Mas concordo consigo ser jornalista e estar aqui, como tal, tem-me proporcionado um enorme crescimento profissional e pessoal.

Abraço

João Branco disse...

O jornalismo de um país é um pouco o reflexo da sua sociedade. E também, no jornalismo, precisa-se de uma profunda revolução de mentalidades. Urgente!

Redy Wilson Lima disse...

Falas como jornalista e eu poderia falar como investigador. Como compreendo-te.

gicas disse...

Soraia tens toda a razao!

"Jobs for the boys" e burocracia andam sempre de maos dadas nesta terra.

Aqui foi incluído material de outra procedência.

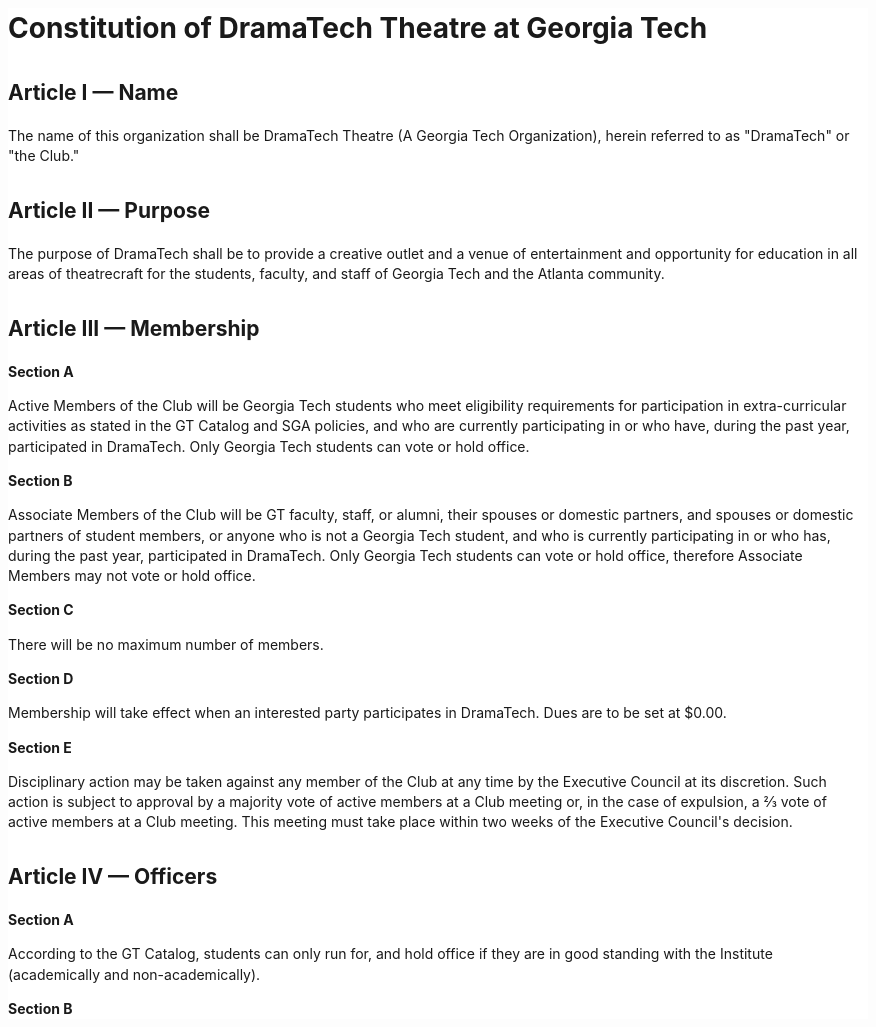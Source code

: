 # Constitution of DramaTech Theatre at Georgia Tech

## Article I &mdash; Name

The name of this organization shall be DramaTech Theatre (A Georgia Tech Organization), herein referred to as "DramaTech" or "the Club."

## Article II &mdash; Purpose

The purpose of DramaTech shall be to provide a creative outlet and a venue of entertainment and opportunity for education in all areas of theatrecraft for the students, faculty, and staff of Georgia Tech and the Atlanta community.

## Article III &mdash; Membership

**Section A**

Active Members of the Club will be Georgia Tech students who meet eligibility requirements for participation in extra-curricular activities as stated in the GT Catalog and SGA policies, and who are currently participating in or who have, during the past year, participated in DramaTech. Only Georgia Tech students can vote or hold office.

**Section B**

Associate Members of the Club will be GT faculty, staff, or alumni, their spouses or domestic partners, and spouses or domestic partners of student members, or anyone who is not a Georgia Tech student, and who is currently participating in or who has, during the past year, participated in DramaTech. Only Georgia Tech students can vote or hold office, therefore Associate Members may not vote or hold office.

**Section C**

There will be no maximum number of members.

**Section D**

Membership will take effect when an interested party participates in DramaTech. Dues are to be set at $0.00.

**Section E**

Disciplinary action may be taken against any member of the Club at any time by the Executive Council at its discretion. Such action is subject to approval by a majority vote of active members at a Club meeting or, in the case of expulsion, a &frac23; vote of active members at a Club meeting. This meeting must take place within two weeks of the Executive Council's decision.

## Article IV &mdash; Officers

**Section A**

According to the GT Catalog, students can only run for, and hold office if they are in good standing with the Institute (academically and non-academically).

**Section B**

Informaçoes simples, por vezes, sao atiradas de departamento em departamento, de especialista em especialista, sem eles próprios, nas instituiçoes saberem quem é ao certo, quem melhor pode informar os jornalistas de determinados assuntos. Por vezes, é mais rápido falar com o PAPA no VATICANO do que com uma simples secretária de um Ministro...sempre ausentes, com os telefones ocupados e recados que se repetem e acumulam. Por vezes, somos obrigados a perder o "tempero" e fazer um "ultimato".

Fala-se tanto de empreendedorismo e competitividade, quando nao há pro-actividade nas empresas e instituiçoes públicas, nem espirito de iniciativa ou alguém que se atreva a assumir responsabilidades na ausência do "Bi Boss".

Nao é fácil vencer esta terra Margarida Conde, mas o mais importante é nunca deixares que ela te comece a vencer a ti, e olha que nao é nada fácil!

Benvindo Neves disse...

Costumo dizer que este é um dos países onde mais se fazem reuniões (fantasmas, diria).
Quando se procura alguém que nos possa dar uma informação este "está sempre numa reunião importante".

Ou será que somos os mais ocupados???

Benvindo Neves disse...

Costumo dizer que este é um dos países onde mais se fazem reuniões (fantasmas, diria).
Quando se procura alguém que nos possa dar uma informação este "está sempre numa reunião importante".

Ou será que somos os mais ocupados???

Anônimo disse...

compreendo mas peço um pauco mais de cuidado pois (por expriência própria) alguns jornais/jornalistas fizeram grandes malabarismos com declarações e entrvistas q dei...um autentica desgraça...e acrecditem não sou politico, nem de profissão nem de vocação nem de circunstancia...
"esta terra não nos vai vencer, nós é que vamos vencer esta terra"...exageradinho hein????princiaplmente de quem vem de terras lusas..lá a situação, slavando as devidas proporções, n me parece mto diferente...(é claro que o erro dos outros n pode ser referencia..mas serve para dimensionar opinioes e criticas...)
porém percebo...profissionalismo nesse vosso sector reconheço andar um bocado pelas ruas da amargura...o caso do economista foi paradigmatico e inacreditavel n pelo autor mas pelo jornal q deua ´+a estampa tamanha idiotice
bjinhos

Margarida disse...

Caro anónimo subscrevo o seu comentário. Compreendo os receios e burocracias na hora de dar informações e entrevistas, a uma classe jornalística que não tem trabalhado para ser credível.
So lamento que todos paguemos essa factura, mesmo aqueles que teimam em fazer jornalismo de informação, de verdade.